Inspiration comes from adventure, travel, meeting people, visiting villages, monasteries, temples, churches, mosques, and graveyards. He would not be able to work in the confines of a comfortable city studio. Though many of his works do get physically done in a studio – the germs are born on the road, while travelling, soaking in.

Roy has been a rebel and a traveller and his natural skills are completely untrained. His artistic growth did get stunted from four years of exile in the Delhi College of Art, trying to get a meaningless ‘art degree’. He planned for a ‘break’ like Papillon succeeding with two back to back solo shows just out of art college in 1992, thus earning the ire of the art critics and his art college professors!

Since then Roy has had several solo shows in major Indian cities and in Europe, with wide spread appreciation from the critics and collectors alike.
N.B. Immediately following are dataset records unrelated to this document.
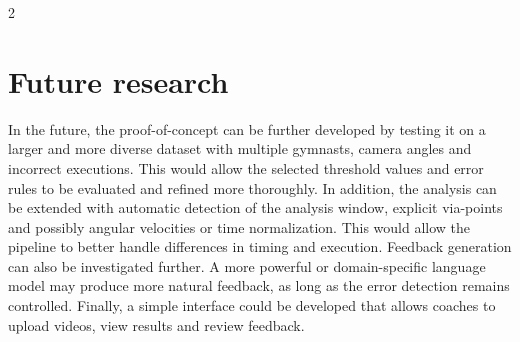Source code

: \documentclass[a0,portrait, english]{hogent-poster}
\begin{document}
\begin{multicols}{2}
       \section{Future research} 
       
       In the future, the proof-of-concept can be further developed by testing it on a larger and more diverse dataset with multiple gymnasts, camera angles and incorrect executions. This would allow the selected threshold values and error rules to be evaluated and refined more thoroughly. In addition, the analysis can be extended with automatic detection of the analysis window, explicit via-points and possibly angular velocities or time normalization. This would allow the pipeline to better handle differences in timing and execution. Feedback generation can also be investigated further. A more powerful or domain-specific language model may produce more natural feedback, as long as the error detection remains controlled. Finally, a simple interface could be developed that allows coaches to upload videos, view results and review feedback.
        
    \end{multicols}
\end{document}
Roy travelled to Ladakh in 1995 in the comforts of an aircraft and called it – Travels with a Donkey – a R. L. Stevenson travelogue. He did some 100 drawings in and around Leh.

Then around 1997 he went into a hiatus — reading, learning how to drive and travelling furiously whenever his budget would allow — Nepal, Bhutan, America, Sikkim, Garhwal, Himachal, Rajasthan, Kutch, UP, Bengal, Goa, Madras. He stopped painting and exhibiting, cutting himself off from the ‘art world’ but continued quietly to do pen-and-ink drawings of places visited.

From 1996 to 2004 Roy did extensive pen-and-ink drawing of Delhi’s ruins: Mehrauli, Tughlakhabad, Adilabad, Sri, Sultan Ghari, Old Delhi etc., while constantly planning his next trip to Leh by road via Manali a distance of over 3,000 km from Delhi and back.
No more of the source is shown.